Virtual Relationship Data
Why it matters
For any virtual device in scope, the platform needs to understand which physical host it runs on, which other VMs share that host, and whether hosts are part of a cluster. Without this, it is not possible to correctly calculate licensing requirements under Microsoft's virtualisation rules.
This data often comes from a separate source
General discovery tools frequently do not capture virtual topology in sufficient detail. In many environments, this data needs to be collected specifically from the virtualisation platform. Common sources include:
| Tool | Notes |
|---|---|
| VMware PowerCLI | Exports host, cluster, and VM relationship data directly from vSphere |
| RVTools | Widely used free utility that exports VMware infrastructure topology to Excel |
| Hyper-V Manager / PowerShell | Native exports of host/guest relationships from Microsoft Hyper-V |
| Lansweeper | Captures virtualisation relationships for VMware and Hyper-V environments |
| Device42 | Discovers and maps virtual infrastructure across multiple hypervisor platforms |
| ServiceNow Discovery | Captures virtual topology as part of broader CMDB infrastructure discovery |
Where your primary discovery tool does not provide this data, it can be exported from the above sources and provided as a separate file for processing alongside the main inventory data.
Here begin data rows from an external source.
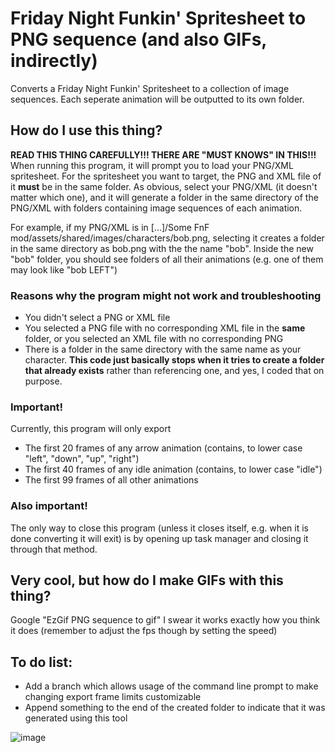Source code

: # Friday Night Funkin' Spritesheet to PNG sequence (and also GIFs, indirectly)
Converts a Friday Night Funkin' Spritesheet to a collection of image sequences. Each seperate animation will be outputted to its own folder.

## How do I use this thing?
**READ THIS THING CAREFULLY!!! THERE ARE "MUST KNOWS" IN THIS!!!** When running this program, it will prompt you to load your PNG/XML spritesheet. For the spritesheet you want to target, the PNG and XML file of it **must** be in the same folder.
As obvious, select your PNG/XML (it doesn't matter which one), and it will generate a folder in the same directory of the PNG/XML with folders containing image sequences of each animation.

For example, if my PNG/XML is in \[...\]/Some FnF mod/assets/shared/images/characters/bob.png, selecting it creates a folder in the same directory as bob.png with the the name "bob". Inside the new "bob" folder, you should see folders of all their animations (e.g. one of them may look like "bob LEFT") 

### Reasons why the program might not work and troubleshooting
- You didn't select a PNG or XML file
- You selected a PNG file with no corresponding XML file in the **same** folder, or you selected an XML file with no corresponding PNG
- There is a folder in the same directory with the same name as your character. **This code just basically stops when it tries to create a folder that already exists** rather than referencing one, and yes, I coded that on purpose.

### Important!
Currently, this program will only export
- The first 20 frames of any arrow animation (contains, to lower case "left", "down", "up", "right")
- The first 40 frames of any idle animation (contains, to lower case "idle")
- The first 99 frames of all other animations

### Also important!
The only way to close this program (unless it closes itself, e.g. when it is done converting it will exit) is by opening up task manager and closing it through that method.

## Very cool, but how do I make GIFs with this thing?
Google "EzGif PNG sequence to gif" I swear it works exactly how you think it does (remember to adjust the fps though by setting the speed)

## To do list:
- Add a branch which allows usage of the command line prompt to make changing export frame limits customizable
- Append something to the end of the created folder to indicate that it was generated using this tool

![image](https://user-images.githubusercontent.com/31808925/131220016-798e5e20-5766-4fa3-8d53-301dc35df733.png)


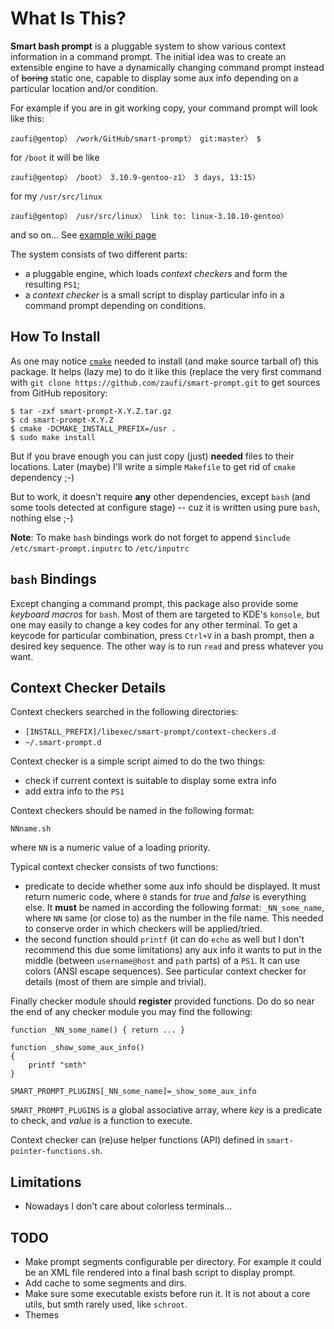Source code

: What Is This?
=============

**Smart bash prompt** is a pluggable system to show various context information in a command prompt.
The initial idea was to create an extensible engine to have a dynamically changing command prompt instead
of <strike>boring</strike> static one, capable to display some aux info depending on a particular location
and/or condition.

For example if you are in git working copy, your command prompt will look like this:

    zaufi@gentop〉 /work/GitHub/smart-prompt〉 git:master〉 $

for `/boot` it will be like

    zaufi@gentop〉 /boot〉 3.10.9-gentoo-z1〉 3 days, 13:15〉

for my `/usr/src/linux`

    zaufi@gentop〉 /usr/src/linux〉 link to: linux-3.10.10-gentoo〉

and so on... See [example wiki page](https://github.com/zaufi/smart-prompt/wiki)


The system consists of two different parts:
- a pluggable engine, which loads _context checkers_ and form the resulting `PS1`;
- a _context checker_ is a small script to display particular info in a command prompt depending on conditions.


How To Install
--------------

As one may notice [`cmake`](http://cmake.org) needed to install (and make source tarball of) this package.
It helps (lazy me) to do it like this (replace the very first command with
`git clone https://github.com/zaufi/smart-prompt.git` to get sources from GitHub repository:

    $ tar -zxf smart-prompt-X.Y.Z.tar.gz
    $ cd smart-prompt-X.Y.Z
    $ cmake -DCMAKE_INSTALL_PREFIX=/usr .
    $ sudo make install

But if you brave enough you can just copy (just) **needed** files to their locations.
Later (maybe) I'll write a simple `Makefile` to get rid of `cmake` dependency ;-)

But to work, it doesn't require **any** other dependencies, except `bash` (and some tools detected at configure stage) --
cuz it is written using pure `bash`, nothing else ;-)

**Note**: To make `bash` bindings work do not forget to append `$include /etc/smart-prompt.inputrc` to `/etc/inputrc`


`bash` Bindings
---------------

Except changing a command prompt, this package also provide some _keyboard macros_ for `bash`.
Most of them are targeted to KDE's `konsole`, but one may easily to change a key codes for any other terminal.
To get a keycode for particular combination, press `Ctrl+V` in a bash prompt, then a desired key sequence.
The other way is to run `read` and press whatever you want.


Context Checker Details
-----------------------

Context checkers searched in the following directories:
- `[INSTALL_PREFIX]/libexec/smart-prompt/context-checkers.d`
- `~/.smart-prompt.d`

Context checker is a simple script aimed to do the two things:
- check if current context is suitable to display some extra info
- add extra info to the `PS1`


Context checkers should be named in the following format:

    NNname.sh

where `NN` is a numeric value of a loading priority.

Typical context checker consists of two functions:
* predicate to decide whether some aux info should be displayed. It must return numeric code, where `0` stands for _true_
 and _false_ is everything else. It **must** be named in according the following format: `_NN_some_name`, where `NN` same
 (or close to) as the number in the file name. This needed to conserve order in which checkers will be applied/tried.
* the second function should `printf` (it can do `echo` as well but I don't recommend this due some limitations) any aux
  info it wants to put in the middle (between `username@host` and `path` parts) of a `PS1`. It can use colors (ANSI escape
  sequences). See particular context checker for details (most of them are simple and trivial).

Finally checker module should **register** provided functions. Do do so near the end of any checker module you may find
the following:

    function _NN_some_name() { return ... }

    function _show_some_aux_info()
    {
        printf "smth"
    }

    SMART_PROMPT_PLUGINS[_NN_some_name]=_show_some_aux_info

`SMART_PROMPT_PLUGINS` is a global associative array, where _key_ is a predicate to check, and _value_ is a function
to execute.

Context checker can (re)use helper functions (API) defined in `smart-pointer-functions.sh`.


Limitations
-----------

* Nowadays I don't care about colorless terminals...

TODO
----

* Make prompt segments configurable per directory. For example it could be an XML file rendered into a final
  bash script to display prompt.
* Add cache to some segments and dirs.
* Make sure some executable exists before run it. It is not about a core utils, but smth rarely used,
  like `schroot`.
* Themes
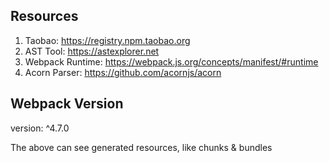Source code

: ## Resources
1. Taobao: https://registry.npm.taobao.org
2. AST Tool: https://astexplorer.net  
3. Webpack Runtime: https://webpack.js.org/concepts/manifest/#runtime
4. Acorn Parser: https://github.com/acornjs/acorn

## Webpack Version
version: ^4.7.0

The above can see generated resources, like chunks & bundles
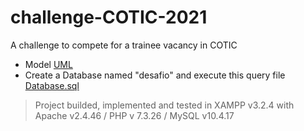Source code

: # challenge-COTIC-2021
A challenge to compete for a trainee vacancy in COTIC
- Model [UML](https://drive.google.com/file/d/1C6QiaF7RSVMNLFh1J1BcQEB4znT1ZhyI/view)
- Create a Database named "desafio" and execute this query file [Database.sql](https://drive.google.com/file/d/1t6tmtzzNh0fp-Fa8JgAt7PwHCJ5T34zm/view?usp=sharing)

>Project builded, implemented and tested in XAMPP v3.2.4 with Apache v2.4.46 / PHP v 7.3.26 / MySQL v10.4.17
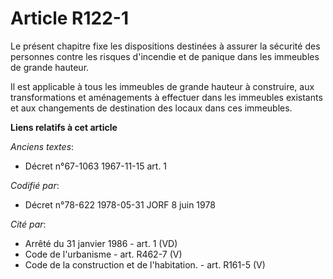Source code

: # Article R122-1

Le présent chapitre fixe les dispositions destinées à assurer la sécurité des personnes contre les risques d'incendie et de
panique dans les immeubles de grande hauteur. 

Il est applicable à tous les immeubles de grande hauteur à construire, aux transformations et aménagements à effectuer dans
les immeubles existants et aux changements de destination des locaux dans ces immeubles.

**Liens relatifs à cet article**

_Anciens textes_:

  - Décret n°67-1063 1967-11-15 art. 1

_Codifié par_:

  - Décret n°78-622 1978-05-31 JORF 8 juin 1978

_Cité par_:

  - Arrêté du 31 janvier 1986 - art. 1 (VD)
  - Code de l'urbanisme - art. R462-7 (V)
  - Code de la construction et de l'habitation. - art. R161-5 (V)
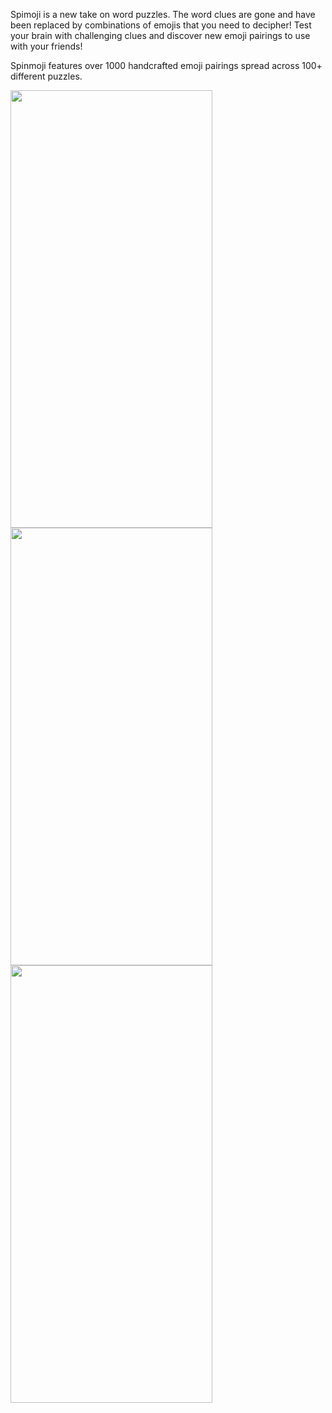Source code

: Spimoji is a new take on word puzzles. The word clues are gone and have been replaced by combinations of emojis that you need to decipher! Test your brain with challenging clues and discover new emoji pairings to use with your friends!


Spinmoji features over 1000 handcrafted emoji pairings spread across 100+ different puzzles.

<p>
  <img src="https://user-images.githubusercontent.com/11544548/85454480-d7757900-b551-11ea-96e5-cd90b70fc722.jpg" width="323" height="700">
  <img src="https://user-images.githubusercontent.com/11544548/85454395-bc0a6e00-b551-11ea-8927-b34292b238f6.jpg" width="323" height="700">
  <img src="https://user-images.githubusercontent.com/11544548/85454276-99785500-b551-11ea-877d-905b9b7295f5.jpg" width="323" height="700">
  </p>
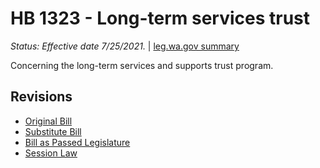 # HB 1323 - Long-term services trust
*Status: Effective date 7/25/2021.* | [leg.wa.gov summary](https://app.leg.wa.gov/billsummary?BillNumber=1323&Year=2021)

Concerning the long-term services and supports trust program.

## Revisions
* [Original Bill](1/)
* [Substitute Bill](S/)
* [Bill as Passed Legislature](S.PL/)
* [Session Law](S.SL/)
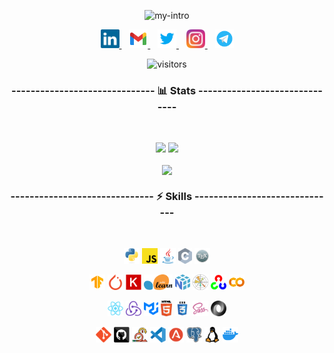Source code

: <p align="center">
  <img src="https://readme-typing-svg.demolab.com?font=Fira+Code&pause=500&color=FA8B00&background=9F8E3C00&center=true&vCenter=true&width=435&lines=Hi+there!+%F0%9F%91%8B;This+is+Ali+Sedaghi;A+CE+Undergrad+Student;An+AI+Enthusiast" alt="my-intro" />
</p>

<p align="center">
  <a href="https://www.linkedin.com/in/ali-sedaghi-b4366963/" title="LinkedIn">
    <img width="30" src="images/linkedin.svg">
  </a>
  &nbsp;&nbsp;
  <a href="mailto:ali.sedaghi@gmail.com" title="Email">
    <img width="30" src="images/gmail.svg">
  </a>
  &nbsp;&nbsp;
  <a href="https://twitter.com/ali_sedaghi/" title="Twitter">
    <img width="30" src="images/twitter.svg">
  </a>
  &nbsp;&nbsp;
  <a href="https://www.instagram.com/ali__sedaghi/" title="Instagram">
    <img width="30" src="images/instagram.svg">
  </a>
  &nbsp;&nbsp;
  <a href="https://t.me/ali_sedaghi/" title="Telegram">
    <img width="30" src="images/telegram.svg">
  </a>
</p>

<p align="center">
  <img src="https://visitor-badge.glitch.me/badge?page_id=ali-sedaghi&right_color=orange" alt="visitors">
</p>


<h3 align="center">------------------------------ 📊 Stats ------------------------------</h3><br />
<p align="center">
  <img width="49%" src="https://github-readme-stats.vercel.app/api?username=ali-sedaghi&text_bold=false&count_private=true&include_all_commits=true&show_icons=true&theme=dark&title_color=FA8B00&icon_color=FA8B00&text_color=FDFDFD&hide_border=true" />
  <img width="49%" src="https://github-readme-streak-stats.herokuapp.com/?user=ali-sedaghi&theme=dark&hide_border=true" />
</p>

<p align="center">
  <img align="center" src="https://github-readme-stats.vercel.app/api/top-langs/?username=ali-sedaghi&langs_count=10&layout=compact&theme=dark&hide_border=true&title_color=FA8B00" />
</p>


<h3 align="center">------------------------------ ⚡ Skills ------------------------------</h3><br />
<p align="center">
  <code><img title="Python" height="25" src="images/python.svg"></code>
  <code><img title="Javascript" height="25" src="images/javascript.svg"></code>
  <code><img title="Java" height="25" src="images/java.svg"></code>
  <code><img title="C" height="25" src="images/c.svg"></code>
  <code><img title="LaTeX" height="25" src="images/latex.svg"></code>
</p>

<p align="center">
  <code><img title="Tensorflow" height="25" src="images/tensorflow.svg"></code>
  <code><img title="PyTorch" height="25" src="images/pytorch.svg"></code>
  <code><img title="Keras" height="25" src="images/keras.svg"></code>
  <code><img title="scikit-learn" height="25" src="images/sklearn.svg"></code>
  <code><img title="NumPy" height="25" src="images/numpy.svg"></code>
  <code><img title="Matplotlib" height="25" src="images/matplotlib.svg"></code>
  <code><img title="OpenCV" height="25" src="images/opencv.svg"></code>
  <code><img title="Google Colab" height="25" src="images/colab.svg"></code>
</p>

<p align="center">
  <code><img title="React" height="25" src="images/react.svg"></code>
  <code><img title="Redux" height="25" src="images/redux.svg"></code>
  <code><img title="MUI" height="25" src="images/mui.svg"></code>
  <code><img title="HTML5" height="25" src="images/html.svg"></code>
  <code><img title="CSS" height="25" src="images/css.svg"></code>
  <code><img title="SASS" height="25" src="images/sass.svg"></code>
  <code><img title="JSON" height="25" src="images/json.svg"></code>
</p>

<p align="center">
  <code><img title="Git" height="25" src="images/git.svg"></code>
  <code><img title="GitHub" height="25" src="images/github.svg"></code>
  <code><img title="Scrum" height="25" src="images/scrum.png"></code>
  <code><img title="VSCode" height="25" src="images/vscode.svg"></code>
  <code><img title="ANTLR" height="25" src="images/antlr.svg"></code>
  <code><img title="PostgreSQL" height="25" src="images/postgresql.svg"></code>
  <code><img title="Linux" height="25" src="images/linux.svg"></code>
  <code><img title="Docker" height="25" src="images/docker.svg"></code>
</p>

<!-- <p align="center">
  nltk
</p> -->
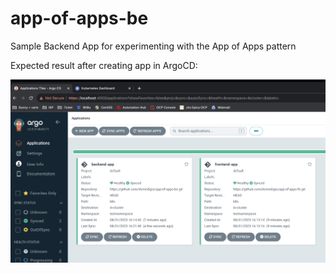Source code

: # app-of-apps-be

Sample Backend App for experimenting with the App of Apps pattern

Expected result after creating app in ArgoCD:

![alt text](sample.png)

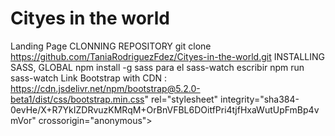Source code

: # Cityes in the world
Landing Page
CLONNING REPOSITORY
git clone https://github.com/TaniaRodriguezFdez/Cityes-in-the-world.git
INSTALLING SASS, GLOBAL
npm install -g sass
para el sass-watch escribir npm run sass-watch
Link Bootstrap with CDN : https://cdn.jsdelivr.net/npm/bootstrap@5.2.0-beta1/dist/css/bootstrap.min.css" rel="stylesheet" integrity="sha384-0evHe/X+R7YkIZDRvuzKMRqM+OrBnVFBL6DOitfPri4tjfHxaWutUpFmBp4vmVor" crossorigin="anonymous">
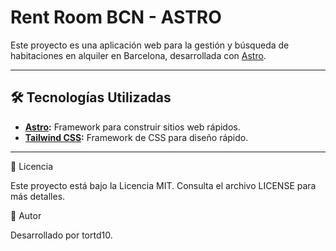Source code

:# **Rent Room BCN - ASTRO**  

Este proyecto es una aplicación web para la gestión y búsqueda de habitaciones en alquiler en Barcelona, desarrollada con [Astro](https://astro.build/).  

---

## **🛠️ Tecnologías Utilizadas**  

- **[Astro](https://astro.build/):** Framework para construir sitios web rápidos.  
- **[Tailwind CSS](https://tailwindcss.com/):** Framework de CSS para diseño rápido.  

---

📄 Licencia

Este proyecto está bajo la Licencia MIT. Consulta el archivo LICENSE para más detalles.

👤 Autor

Desarrollado por tortd10.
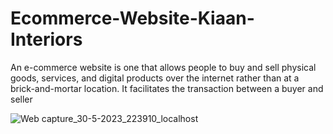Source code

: # Ecommerce-Website-Kiaan-Interiors
 An e-commerce website is one that allows people to buy and sell physical goods, services, and digital products over the internet rather than at a brick-and-mortar location. It facilitates the transaction between a buyer and seller

![Web capture_30-5-2023_223910_localhost](https://github.com/2001pravin/Ecommerce-Website-Kiaan-Interiors/assets/113687095/5f5448bb-8bef-46e8-aa19-fd463caf020a)
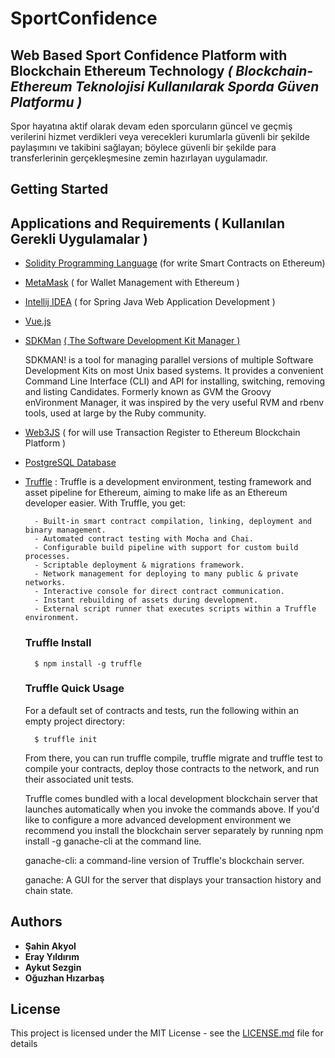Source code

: # SportConfidence
## Web Based Sport Confidence Platform with Blockchain Ethereum Technology *( Blockchain-Ethereum Teknolojisi Kullanılarak Sporda Güven Platformu )*

Spor hayatına aktif olarak devam eden sporcuların güncel ve geçmiş verilerini hizmet verdikleri veya verecekleri kurumlarla güvenli bir şekilde paylaşımını ve takibini sağlayan; böylece güvenli bir şekilde para transferlerinin gerçekleşmesine zemin hazırlayan uygulamadır.

## Getting Started

## Applications and Requirements ( Kullanılan Gerekli Uygulamalar )

* [Solidity Programming Language]() (for write Smart Contracts on Ethereum)
* [MetaMask]() ( for Wallet Management with Ethereum )
* [Intellij IDEA]() ( for Spring Java Web Application Development ) 
* [Vue.js]()
            
* [SDKMan]() [ ( The Software Development Kit Manager )]( )

    SDKMAN! is a tool for managing parallel versions of multiple Software Development Kits on most Unix based systems. It provides a convenient Command Line Interface (CLI) and API for installing, switching, removing and listing Candidates. Formerly known as GVM the Groovy enVironment Manager, it was inspired by the very useful RVM and rbenv tools, used at large by the Ruby community. 

* [Web3JS]() ( for will use Transaction Register to Ethereum Blockchain Platform ) 
* [PostgreSQL Database]()
* [Truffle]() :
        Truffle is a development environment, testing framework and asset pipeline for Ethereum, aiming to make life as an Ethereum developer easier. With Truffle, you get: 
        
        - Built-in smart contract compilation, linking, deployment and binary management.
        - Automated contract testing with Mocha and Chai.
        - Configurable build pipeline with support for custom build processes.
        - Scriptable deployment & migrations framework.
        - Network management for deploying to many public & private networks.
        - Interactive console for direct contract communication.
        - Instant rebuilding of assets during development.
        - External script runner that executes scripts within a Truffle environment.
    ### Truffle Install
        $ npm install -g truffle
    ### Truffle Quick Usage
    For a default set of contracts and tests, run the following within an empty project directory:

        $ truffle init 
    From there, you can run truffle compile, truffle migrate and truffle test to compile your contracts, deploy those contracts to the network, and run their associated unit tests.

    Truffle comes bundled with a local development blockchain server that launches automatically when you invoke the commands above. If you'd like to configure a more advanced development environment we recommend you install the blockchain server separately by running npm install -g ganache-cli at the command line.

    ganache-cli: a command-line version of Truffle's blockchain server.

    ganache: A GUI for the server that displays your transaction history and chain state.


## Authors
* **Şahin Akyol**
* **Eray Yıldırım**
* **Aykut Sezgin**
* **Oğuzhan Hızarbaş**

## License

This project is licensed under the MIT License - see the [LICENSE.md](LICENSE.md) file for details

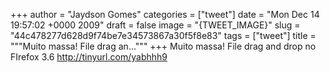 
+++
author = "Jaydson Gomes"
categories = ["tweet"]
date = "Mon Dec 14 19:57:02 +0000 2009"
draft = false
image = "{TWEET_IMAGE}"
slug = "44c478277d628d9f74be7e34573867a30f5f8e83"
tags = ["tweet"]
title = """Muito massa! File drag an..."""
+++
Muito massa! File drag and drop no FIrefox 3.6 http://tinyurl.com/yabhhh9
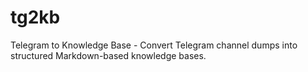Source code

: # tg2kb

Telegram to Knowledge Base - Convert Telegram channel dumps into structured Markdown-based knowledge bases. 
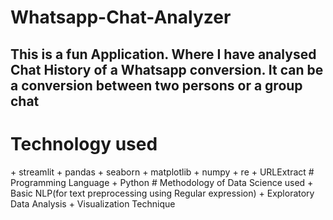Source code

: # Whatsapp-Chat-Analyzer
## This is a fun Application. Where I have analysed Chat History of a Whatsapp conversion. It can be a conversion between two persons or a group chat
<h1 style="color:"green;text-align:center"> Technology used </h1>
  + streamlit
  + pandas
  + seaborn
  + matplotlib
  + numpy
  + re
  + URLExtract
 # Programming Language
  + Python
# Methodology of Data Science used  
 + Basic NLP(for text preprocessing using Regular expression)
 + Exploratory Data Analysis
 + Visualization Technique
 
  
  
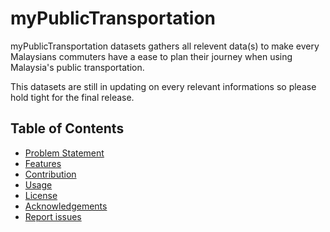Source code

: # myPublicTransportation

myPublicTransportation datasets gathers all relevent data(s) to make every Malaysians commuters have a ease to plan their journey when using Malaysia's public transportation.

This datasets are still in updating on every relevant informations so please hold tight for the final release.

## Table of Contents
- [Problem Statement](#problemstatement)
- [Features](#features)
- [Contribution](#contribution)
- [Usage](#usage)
- [License](#license)
- [Acknowledgements](#acknowledgements)
- [Report issues](#report)
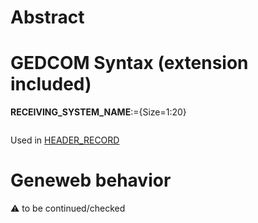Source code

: ﻿# Abstract

# GEDCOM Syntax (extension included)

**RECEIVING_SYSTEM_NAME**:={Size=1:20}
<pre>
</pre>
Used in <a href=Ged.HEADER_RECORD>HEADER_RECORD</a><br />

# Geneweb behavior


:warning: to be continued/checked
Refer to: Virtualisation and Hardware and How to use the IFMP Template
SQL Server Edition and Version
SQL Server may be installed on any device — client or server — and must be accounted for regardless of where it is found.
A common gap in discovery data
Many discovery tools capture that SQL Server is installed but do not reliably collect the edition (e.g. Standard, Enterprise, Developer) or the precise version. This is critical for licensing analysis as the edition directly determines licensing requirements and cost.
How to fill the gap
If your discovery tool does not collect SQL edition data, it can be obtained directly from the SQL Server instances using SQL Server Management Studio (SSMS). A Central Management Server can be used to query multiple instances simultaneously using SELECT @@version, with results exported to CSV or Excel for processing.
Refer to: Obtain SQL Edition via SQL Server Management Studio
Excluding Devices from Analysis
Certain devices may be eligible for exclusion from licensing calculations where coverage already exists through other means. Common scenarios include:
- Disaster Recovery / failover environments — passive DR devices covered by a licensed production environment
- Dev/Test environments — devices covered under the licence of the primary production device
- MSDN / Visual Studio subscribers — dev and test usage entitled through user-based subscription licensing
Exclusions can be applied in bulk once the initial data has been processed. Each device requires a documented reason for exclusion to maintain a clear audit trail.
Refer to: Bulk Exclude Devices
Summary Checklist
| Data Category | Client Endpoints | Servers |
|---|---|---|
| Device name | ✅ Required | ✅ Required |
| Software name, edition, version | ✅ Required | ✅ Required |
| Operating system | ✅ Required | ✅ Required |
| Core / processor count | ⚪ Optional | ✅ Required |
| Device type (Physical/Virtual) | ⚪ Optional | ✅ Required |
| Virtual host / cluster mapping | ➖ Not needed | ✅ Required* |
| SQL Server edition (if applicable) | ✅ Required | ✅ Required |
* Host and cluster mapping is not applicable where workloads run on shared IaaS infrastructure with no dedicated host.